=== Saved data entries ===
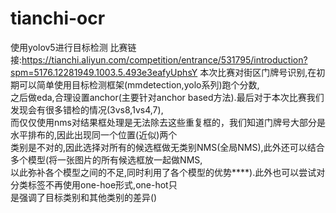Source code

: # tianchi-ocr
使用yolov5进行目标检测
比赛链接:https://tianchi.aliyun.com/competition/entrance/531795/introduction?spm=5176.12281949.1003.5.493e3eafyUphsY
    本次比赛对街区门牌号识别,在初期可以简单使用目标检测框架(mmdetection,yolo系列)跑个分数,<br/>
之后做eda,合理设置anchor(主要针对anchor based方法).最后对于本次比赛我们发现会有很多错检的情况(3vs8,1vs4,7),<br/>
而仅仅使用nms对结果框处理是无法除去这些重复框的，我们知道门牌号大部分是水平排布的,因此出现同一个位置(近似)两个<br/>
类别是不对的,因此选择对所有的候选框做无类别NMS(全局NMS),此外还可以结合多个模型(将一张图片的所有候选框放一起做NMS,<br/>
以此弥补各个模型之间的不足,同时利用了各个模型的优势****).此外也可以尝试对分类标签不再使用one-hoe形式,one-hot只<br/>
是强调了目标类别和其他类别的差异()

=== EXERCISE GOAL ===
The lines to extract from the data above begin with the line containing "使用yolov5进行目标检测" and end with the line containing "之后做eda,合理设置anc". Extract them exactly, including both.

=== RESPONSE TO THE EXERCISE ===
使用yolov5进行目标检测
比赛链接:https://tianchi.aliyun.com/competition/entrance/531795/introduction?spm=5176.12281949.1003.5.493e3eafyUphsY
    本次比赛对街区门牌号识别,在初期可以简单使用目标检测框架(mmdetection,yolo系列)跑个分数,<br/>
之后做eda,合理设置anchor(主要针对anchor based方法).最后对于本次比赛我们发现会有很多错检的情况(3vs8,1vs4,7),<br/>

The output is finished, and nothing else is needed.